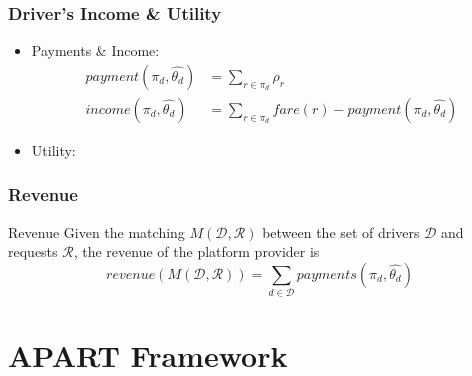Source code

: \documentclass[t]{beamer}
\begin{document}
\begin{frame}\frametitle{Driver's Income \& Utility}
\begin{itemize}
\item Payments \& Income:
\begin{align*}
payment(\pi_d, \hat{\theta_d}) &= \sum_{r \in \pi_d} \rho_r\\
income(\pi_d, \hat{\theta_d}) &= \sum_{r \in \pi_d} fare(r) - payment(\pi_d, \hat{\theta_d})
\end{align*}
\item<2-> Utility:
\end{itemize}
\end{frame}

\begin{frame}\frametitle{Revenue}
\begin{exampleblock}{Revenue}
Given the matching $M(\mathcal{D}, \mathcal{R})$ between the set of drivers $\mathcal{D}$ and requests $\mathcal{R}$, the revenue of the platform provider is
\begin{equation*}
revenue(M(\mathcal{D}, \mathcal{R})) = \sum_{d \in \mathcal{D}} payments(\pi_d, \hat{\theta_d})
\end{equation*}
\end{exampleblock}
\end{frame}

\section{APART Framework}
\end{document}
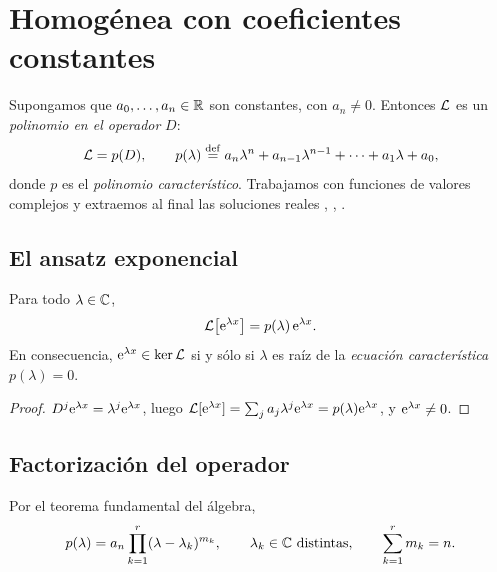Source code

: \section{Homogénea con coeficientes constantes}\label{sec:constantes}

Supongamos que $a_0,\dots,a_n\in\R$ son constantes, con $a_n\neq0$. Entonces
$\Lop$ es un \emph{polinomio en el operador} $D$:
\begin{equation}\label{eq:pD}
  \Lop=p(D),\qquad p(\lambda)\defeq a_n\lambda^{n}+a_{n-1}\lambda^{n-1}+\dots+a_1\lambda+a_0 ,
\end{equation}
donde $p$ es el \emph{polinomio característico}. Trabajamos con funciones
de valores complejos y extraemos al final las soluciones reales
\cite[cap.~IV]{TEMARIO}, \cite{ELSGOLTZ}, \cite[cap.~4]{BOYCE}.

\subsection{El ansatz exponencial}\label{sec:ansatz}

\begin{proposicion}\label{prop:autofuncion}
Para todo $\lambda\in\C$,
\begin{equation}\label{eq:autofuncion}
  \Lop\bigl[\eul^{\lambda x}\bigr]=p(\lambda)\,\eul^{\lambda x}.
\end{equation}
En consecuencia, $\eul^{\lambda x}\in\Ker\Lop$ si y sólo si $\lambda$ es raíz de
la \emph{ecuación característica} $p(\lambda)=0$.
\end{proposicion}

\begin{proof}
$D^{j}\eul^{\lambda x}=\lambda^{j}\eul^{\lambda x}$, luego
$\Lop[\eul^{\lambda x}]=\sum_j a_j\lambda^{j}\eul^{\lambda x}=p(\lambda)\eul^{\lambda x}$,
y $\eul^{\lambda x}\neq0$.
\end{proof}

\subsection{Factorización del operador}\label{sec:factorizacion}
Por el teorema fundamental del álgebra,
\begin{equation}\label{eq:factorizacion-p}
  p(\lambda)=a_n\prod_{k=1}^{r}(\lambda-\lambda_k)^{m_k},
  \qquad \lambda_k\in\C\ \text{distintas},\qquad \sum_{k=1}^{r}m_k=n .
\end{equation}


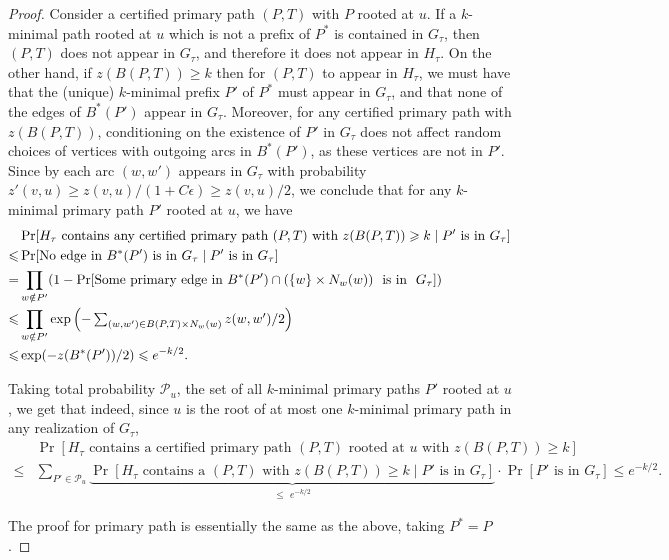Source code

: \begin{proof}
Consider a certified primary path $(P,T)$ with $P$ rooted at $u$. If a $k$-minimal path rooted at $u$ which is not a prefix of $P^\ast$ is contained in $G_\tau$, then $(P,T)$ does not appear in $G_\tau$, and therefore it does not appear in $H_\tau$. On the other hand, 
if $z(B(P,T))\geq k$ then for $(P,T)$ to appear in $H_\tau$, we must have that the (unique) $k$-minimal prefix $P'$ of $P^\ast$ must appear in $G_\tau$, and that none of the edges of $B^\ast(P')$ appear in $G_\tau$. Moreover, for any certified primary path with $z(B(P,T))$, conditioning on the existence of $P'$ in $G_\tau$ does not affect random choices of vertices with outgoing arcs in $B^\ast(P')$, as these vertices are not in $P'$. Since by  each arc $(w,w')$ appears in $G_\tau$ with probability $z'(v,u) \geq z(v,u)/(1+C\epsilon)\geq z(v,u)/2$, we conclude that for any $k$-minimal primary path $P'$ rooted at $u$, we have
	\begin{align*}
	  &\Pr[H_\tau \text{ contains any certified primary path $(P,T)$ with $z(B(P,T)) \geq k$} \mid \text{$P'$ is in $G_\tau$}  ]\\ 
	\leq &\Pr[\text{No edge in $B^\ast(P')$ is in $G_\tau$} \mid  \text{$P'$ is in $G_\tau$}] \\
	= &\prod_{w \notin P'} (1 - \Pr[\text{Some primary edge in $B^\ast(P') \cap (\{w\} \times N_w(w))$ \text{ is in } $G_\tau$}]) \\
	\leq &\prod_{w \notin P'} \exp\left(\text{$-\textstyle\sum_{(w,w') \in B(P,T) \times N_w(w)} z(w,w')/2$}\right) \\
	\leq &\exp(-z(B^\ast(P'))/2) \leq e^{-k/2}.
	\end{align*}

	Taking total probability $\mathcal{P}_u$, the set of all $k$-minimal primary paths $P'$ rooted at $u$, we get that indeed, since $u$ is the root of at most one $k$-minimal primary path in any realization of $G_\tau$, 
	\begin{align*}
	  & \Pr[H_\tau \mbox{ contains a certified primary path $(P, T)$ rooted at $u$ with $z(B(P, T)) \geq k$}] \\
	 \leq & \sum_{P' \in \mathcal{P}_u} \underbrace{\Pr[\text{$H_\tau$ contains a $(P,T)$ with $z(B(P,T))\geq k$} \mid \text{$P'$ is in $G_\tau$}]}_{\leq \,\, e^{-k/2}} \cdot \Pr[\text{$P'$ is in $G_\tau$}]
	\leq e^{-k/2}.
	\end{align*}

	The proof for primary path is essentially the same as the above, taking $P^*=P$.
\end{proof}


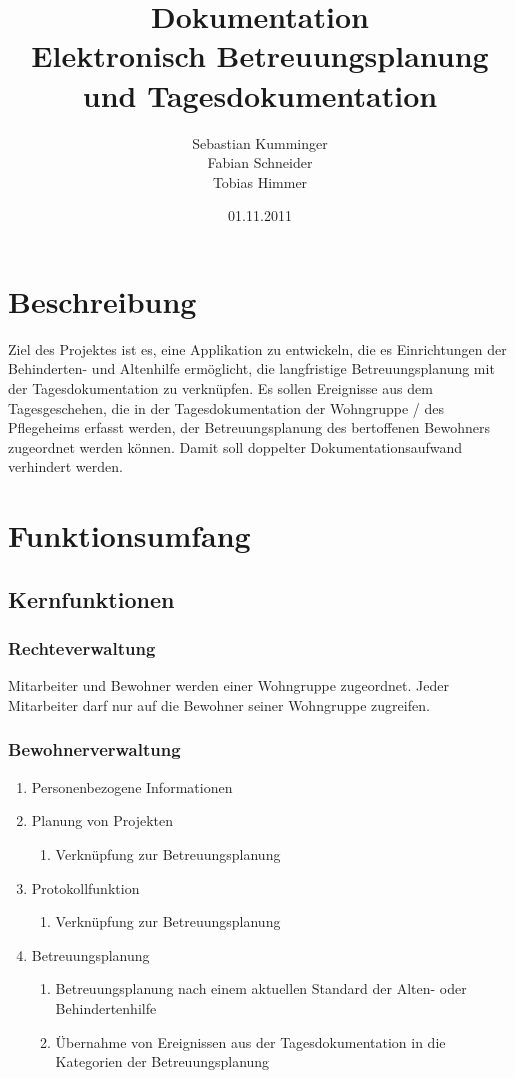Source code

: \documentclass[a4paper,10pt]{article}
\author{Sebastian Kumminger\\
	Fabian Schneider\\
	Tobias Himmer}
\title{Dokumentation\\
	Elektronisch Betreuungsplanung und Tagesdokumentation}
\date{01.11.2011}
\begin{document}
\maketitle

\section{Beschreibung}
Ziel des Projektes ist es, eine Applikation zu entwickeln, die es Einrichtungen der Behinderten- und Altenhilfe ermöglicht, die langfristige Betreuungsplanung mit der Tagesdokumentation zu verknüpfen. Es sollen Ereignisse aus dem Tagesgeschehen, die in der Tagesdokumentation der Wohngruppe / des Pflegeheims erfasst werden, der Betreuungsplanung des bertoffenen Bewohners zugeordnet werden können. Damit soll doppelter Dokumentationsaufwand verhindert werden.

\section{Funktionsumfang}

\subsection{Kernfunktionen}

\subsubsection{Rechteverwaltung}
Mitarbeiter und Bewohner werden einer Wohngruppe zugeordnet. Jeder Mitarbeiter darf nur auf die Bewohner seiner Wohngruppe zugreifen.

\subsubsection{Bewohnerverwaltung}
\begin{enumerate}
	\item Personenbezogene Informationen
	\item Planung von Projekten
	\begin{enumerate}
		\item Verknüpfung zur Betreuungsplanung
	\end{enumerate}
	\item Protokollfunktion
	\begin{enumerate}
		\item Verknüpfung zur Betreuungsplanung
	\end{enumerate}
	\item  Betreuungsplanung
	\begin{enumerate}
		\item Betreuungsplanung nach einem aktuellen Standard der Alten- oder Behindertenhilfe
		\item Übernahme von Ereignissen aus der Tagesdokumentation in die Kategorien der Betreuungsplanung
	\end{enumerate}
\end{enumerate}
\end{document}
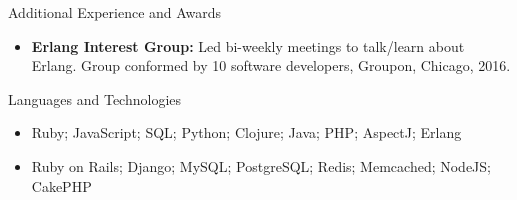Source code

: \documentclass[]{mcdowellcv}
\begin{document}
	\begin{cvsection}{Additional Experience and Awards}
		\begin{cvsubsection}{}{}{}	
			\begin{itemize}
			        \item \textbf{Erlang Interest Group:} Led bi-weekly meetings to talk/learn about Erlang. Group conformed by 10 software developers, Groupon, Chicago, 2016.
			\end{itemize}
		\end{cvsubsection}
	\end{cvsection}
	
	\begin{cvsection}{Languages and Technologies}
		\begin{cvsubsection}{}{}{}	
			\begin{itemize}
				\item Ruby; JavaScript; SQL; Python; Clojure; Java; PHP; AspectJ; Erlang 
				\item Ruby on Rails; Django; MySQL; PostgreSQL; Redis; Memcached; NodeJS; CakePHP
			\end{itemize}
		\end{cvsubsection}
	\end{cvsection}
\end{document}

-.-.-

Pull from the data each line where the string "constantes" turns up.

: \section{Homogénea con coeficientes constantes}\label{sec:constantes}
Supongamos que $a_0,\dots,a_n\in\R$ son constantes, con $a_n\neq0$. Entonces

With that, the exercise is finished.